Sarra: "Per il PdL necessario l'azzeramento dei vertici locali"
Questo l’intervento del consigliere comunale PdL e coordinatore provinciale di GenerazioneItalia Riccardo Sarra.
“Finalmente qualcuno ha il coraggio di dire le cose come stanno! È quanto ha fatto l’onorevole Italo Bocchino che, con la richiesta di dimissione dell’onorevole Denis Verdini da coordinatore nazionale del PdL, ha chiaramente indicato quale debba essere il faro che guida e indirizza l’azione politica del partito: trasparenza e limpidezza dei comportamenti.
In altre parole, come qualche giorno fa aveva sostenuto il presidente Gianfranco Fini, non si può più tollerare che anche il minimo sospetto di comportamenti non improntati alla massima correttezza possa sfiorare la classe dirigente del PdL.
Indipendentemente dalle responsabilità penali, se ci sono, che accerterà eventualmente il magistrato, le responsabilità politiche in questa vicenda sono evidenti. Il ministro Claudio Scajola, del resto, si è dimesso per molto meno. Anche in Toscana e a Firenze, come evidenziano le cronache di questi giorni, il partito ha sofferto e soffre della inadeguatezza di una guida politica non solo non limpida sul piano dei comportamenti politici ma anche fallimentare sul fronte dei risultati elettorali.

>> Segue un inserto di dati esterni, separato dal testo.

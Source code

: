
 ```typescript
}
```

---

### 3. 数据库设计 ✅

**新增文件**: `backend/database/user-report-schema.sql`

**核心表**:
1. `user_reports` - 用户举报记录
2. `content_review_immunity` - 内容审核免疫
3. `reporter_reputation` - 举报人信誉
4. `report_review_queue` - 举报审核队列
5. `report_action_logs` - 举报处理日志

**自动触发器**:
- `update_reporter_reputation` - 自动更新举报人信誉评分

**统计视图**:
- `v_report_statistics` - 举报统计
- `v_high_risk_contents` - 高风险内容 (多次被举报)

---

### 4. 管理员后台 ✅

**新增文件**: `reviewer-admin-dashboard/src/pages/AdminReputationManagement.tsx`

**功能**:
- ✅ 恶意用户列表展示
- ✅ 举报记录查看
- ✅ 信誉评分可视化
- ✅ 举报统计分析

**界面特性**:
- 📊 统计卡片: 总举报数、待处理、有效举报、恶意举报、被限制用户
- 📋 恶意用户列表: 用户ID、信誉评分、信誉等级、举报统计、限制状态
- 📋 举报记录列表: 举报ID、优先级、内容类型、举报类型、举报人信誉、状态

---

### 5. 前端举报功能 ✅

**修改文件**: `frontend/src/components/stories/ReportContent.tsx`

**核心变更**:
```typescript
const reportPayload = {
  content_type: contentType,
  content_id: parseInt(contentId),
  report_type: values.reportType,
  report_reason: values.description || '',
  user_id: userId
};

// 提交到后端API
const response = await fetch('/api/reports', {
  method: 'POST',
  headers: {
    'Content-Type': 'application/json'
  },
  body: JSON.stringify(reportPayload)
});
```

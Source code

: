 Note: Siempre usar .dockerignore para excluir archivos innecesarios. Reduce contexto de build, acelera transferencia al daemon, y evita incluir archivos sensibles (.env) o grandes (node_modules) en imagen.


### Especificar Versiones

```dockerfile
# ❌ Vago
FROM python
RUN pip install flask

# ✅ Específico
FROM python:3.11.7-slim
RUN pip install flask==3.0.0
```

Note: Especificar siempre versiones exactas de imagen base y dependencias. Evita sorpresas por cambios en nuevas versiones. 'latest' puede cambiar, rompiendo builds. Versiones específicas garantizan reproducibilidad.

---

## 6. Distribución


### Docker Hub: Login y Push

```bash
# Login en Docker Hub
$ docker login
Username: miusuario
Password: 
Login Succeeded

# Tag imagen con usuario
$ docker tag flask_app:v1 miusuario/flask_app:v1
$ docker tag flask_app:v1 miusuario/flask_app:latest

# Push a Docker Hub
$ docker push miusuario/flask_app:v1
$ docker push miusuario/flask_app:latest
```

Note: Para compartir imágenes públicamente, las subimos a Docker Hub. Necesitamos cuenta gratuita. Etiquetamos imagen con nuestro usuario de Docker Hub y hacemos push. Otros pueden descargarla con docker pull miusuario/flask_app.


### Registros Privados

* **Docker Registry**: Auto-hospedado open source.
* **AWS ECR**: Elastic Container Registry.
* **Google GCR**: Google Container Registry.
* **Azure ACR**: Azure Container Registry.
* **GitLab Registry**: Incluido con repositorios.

Per evitare il rischio di una possibile implosione del PdL locale, come fa temere il ‘tutti contro tutti’ di questi giorni, è forse più opportuno che siano convocati con urgenza gli Stati Generali del partito e non si proceda, come se niente fosse accaduto, con nomine ai vertici locali improvvisate e punitive nei confronti dei dissidenti che forse possono essere accusati di ‘ingratitudine’, ma che almeno hanno la ‘dignità’ di farsi carico di denunciare una situazione ormai insostenibile.
Premessa necessaria alla ripresa di una azione politica unitaria alternativa alla sinistra non a parole ma sul piano programmatico e dei comportamenti è l’azzeramento dei vertici locali. Su queste basi GenerazioneItalia Firenze è pronta a lavorare per un nuovo PdL e per il recupero della perduta credibilità”.